Asked for further explanation on the department’s position, Hill said Friday, “Title IX prohibits discrimination on the basis of sex, not gender identity.”

She added that certain types of transgender complaints may be investigated — but not bathroom complaints.

“Where students, including transgender students, are penalized or harassed for failing to conform to sex-based stereotypes, that is sex discrimination prohibited by Title IX,” Hill said. “In the case of bathrooms, however, long-standing regulations provide that separating facilities on the basis of sex is not a form of discrimination prohibited by Title IX.”

BuzzFeed reports that this is the “first time officials have asserted this position publicly as an interpretation of law,” adding that “no formal announcement has been made.”

Last year, the nascent Trump administration rejected guidance on transgender bathroom use issued by the Obama White House which had directed schools to allow students to use whatever bathroom they choose according to their perceived gender identity. 

While a formal announcement has yet to be made, BuzzFeed News reports that an Education Department spokesperson has confirmed that the Trump Administration will carry that decision to its logical conclusion.   

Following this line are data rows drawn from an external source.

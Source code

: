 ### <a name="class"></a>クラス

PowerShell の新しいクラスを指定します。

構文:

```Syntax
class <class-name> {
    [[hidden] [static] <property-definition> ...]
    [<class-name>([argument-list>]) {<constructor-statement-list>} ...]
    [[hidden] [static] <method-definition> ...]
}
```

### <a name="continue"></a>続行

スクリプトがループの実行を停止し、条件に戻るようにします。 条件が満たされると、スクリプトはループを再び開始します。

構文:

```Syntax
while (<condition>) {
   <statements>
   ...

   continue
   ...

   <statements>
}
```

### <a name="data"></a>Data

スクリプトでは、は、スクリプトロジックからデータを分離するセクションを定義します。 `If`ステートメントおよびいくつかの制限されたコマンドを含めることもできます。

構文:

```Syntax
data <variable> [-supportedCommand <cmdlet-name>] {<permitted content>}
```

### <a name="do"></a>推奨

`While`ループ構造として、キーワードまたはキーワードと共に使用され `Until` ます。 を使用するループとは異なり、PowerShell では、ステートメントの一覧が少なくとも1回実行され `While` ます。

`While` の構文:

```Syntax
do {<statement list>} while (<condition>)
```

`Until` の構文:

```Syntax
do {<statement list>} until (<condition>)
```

The news comes amid conflicting court decisions concerning the issues of transgender usage of school restrooms and locker rooms. The Obama Administration asserted that Title IX protections against sexual discrimination also applied to gender identity. 

Two federal appeals courts, following the Obama Administration lead, have ruled in recent years that Title IX is ambiguous, and that the ban on discrimination “on the basis of sex” does indeed include gender identity.  

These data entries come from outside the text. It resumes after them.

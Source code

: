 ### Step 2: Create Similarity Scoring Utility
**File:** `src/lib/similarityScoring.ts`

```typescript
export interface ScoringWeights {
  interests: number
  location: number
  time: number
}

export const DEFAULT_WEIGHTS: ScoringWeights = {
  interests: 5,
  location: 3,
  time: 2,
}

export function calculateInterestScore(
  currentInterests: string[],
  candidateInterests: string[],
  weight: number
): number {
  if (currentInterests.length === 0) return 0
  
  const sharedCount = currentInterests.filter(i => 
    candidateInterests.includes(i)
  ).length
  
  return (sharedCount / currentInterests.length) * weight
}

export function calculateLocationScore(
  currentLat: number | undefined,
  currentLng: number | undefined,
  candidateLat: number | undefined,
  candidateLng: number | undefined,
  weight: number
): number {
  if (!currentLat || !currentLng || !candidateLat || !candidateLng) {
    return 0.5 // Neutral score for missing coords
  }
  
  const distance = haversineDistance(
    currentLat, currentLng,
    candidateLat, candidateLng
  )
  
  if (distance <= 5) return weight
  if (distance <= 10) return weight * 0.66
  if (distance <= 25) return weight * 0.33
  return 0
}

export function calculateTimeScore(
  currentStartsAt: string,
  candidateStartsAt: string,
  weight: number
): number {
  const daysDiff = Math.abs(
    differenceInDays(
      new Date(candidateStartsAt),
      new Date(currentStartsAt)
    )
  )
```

Other lower courts have been divided on the issue.

Last month, a Wisconsin case which was headed for the United States Supreme Court was settled before the case could advance.  

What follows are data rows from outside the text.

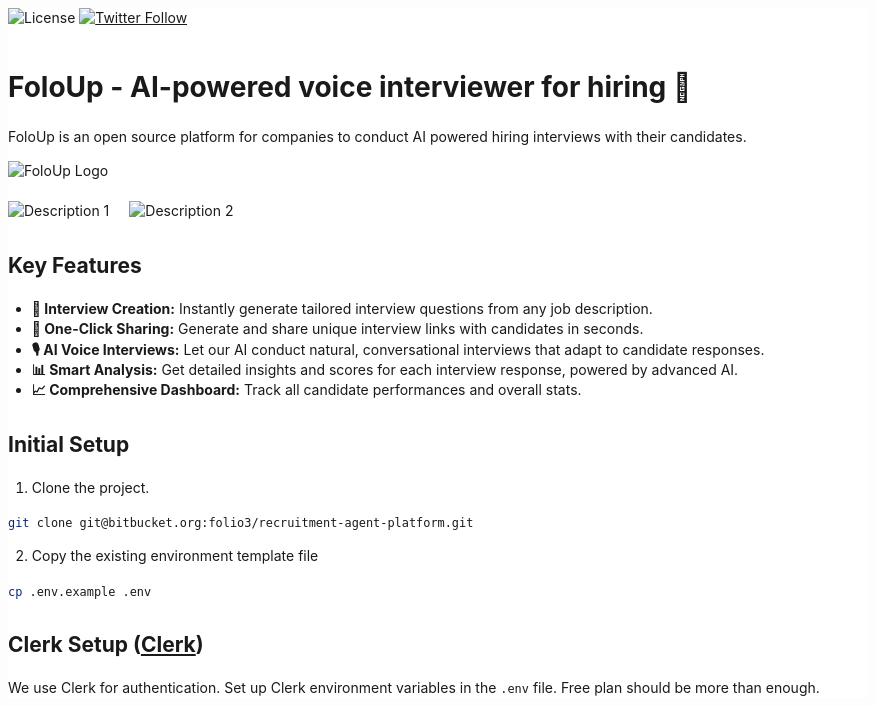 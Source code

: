 
![License](https://img.shields.io/github/license/foloup/foloup)
[![Twitter Follow](https://img.shields.io/twitter/follow/SuveenE?style=social)](https://x.com/SuveenE)

# FoloUp - AI-powered voice interviewer for hiring 💼

FoloUp is an open source platform for companies to conduct AI powered hiring interviews with their candidates.

<img src="https://github.com/user-attachments/assets/fa92ade1-02ea-4332-b5ed-97056dea01c3" alt="FoloUp Logo" width="800">

<div style="display: flex; flex-direction: row; gap: 20px; margin: 20px 0;">
  <picture>
    <img src="https://github.com/user-attachments/assets/91adf737-6f62-4f48-ae68-58855bc38ccf" alt="Description 1" width="400" style="max-width: 100%;">
  </picture>
  <picture>
    <img src="https://github.com/user-attachments/assets/91bbe5d5-1eff-4158-80d9-d98c2a53f59b" alt="Description 2" width="400" style="max-width: 100%;">
  </picture>
</div>

## Key Features

- **🎯 Interview Creation:** Instantly generate tailored interview questions from any job description.
- **🔗 One-Click Sharing:** Generate and share unique interview links with candidates in seconds.
- **🎙️ AI Voice Interviews:** Let our AI conduct natural, conversational interviews that adapt to candidate responses.
- **📊 Smart Analysis:** Get detailed insights and scores for each interview response, powered by advanced AI.
- **📈 Comprehensive Dashboard:** Track all candidate performances and overall stats.


## Initial Setup

1. Clone the project.

```bash
git clone git@bitbucket.org:folio3/recruitment-agent-platform.git
```

2. Copy the existing environment template file

```bash
cp .env.example .env
```

## Clerk Setup ([Clerk](https://clerk.com/))

We use Clerk for authentication. Set up Clerk environment variables in the `.env` file. Free plan should be more than enough.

The 7th Circuit said in May 2017 that a “policy that requires an individual to use a bathroom that does not conform with his or her gender identity punishes that individual for his or her gender non‐conformance, which in turn violates Title IX.”

Further, the court dismissed the school’s appeal to male students’ privacy as based on “sheer conjecture and abstraction.”

In July 2016, Wisconsin high schooler Ashley Whitaker sued her school. She said she suffered from depression and anxiety and that her life was miserable – not because of her gender dysphoria, but because George Nelson Tremper High School didn’t acknowledge her as a “boy” and allow her to use the boys’ bathroom. 

Rather than let the case proceed, the Kenosha Unified School District dropped its appeal to the U.S. Supreme Court and paid a $800,000 settlement to the young female who says she is a “boy,” citing the prohibitive cost of litigation.  

The school district’s attorney Ron Stadler said that the district would likely have succeeded at the Supreme Court, but that the monetary and insurance risks weighed heavily.

The New Civil Rights Movement, an organization whose goal is to “galvanize a community of progressives to help advance civil rights for LGBT people,” complained in a statement that the Trump Administration policy change was “made secretly with no public statement or opportunity for public comment.” 

“Catherine Lhamon, who led the Education Department's Office for Civil Rights during the Obama administration, said the new school-restroom policy is legally dubious,” according to the BuzzFeed News report

“Until now, the official position of the Department has been that Title IX protects all students and that they were evaluating how that protection applies to the issue of bathroom access,” said Lhamon. “This new categorical bar of civil rights protection for transgender children required to attend schools every day ignores the text of the law, courts' interpretation of the law, the stated position of the Department to date, and human decency.”

Parents, however, who have had to fight school boards so that their daughters will not have to shower with biological boys who think they are 'girls' will likely welcome the news.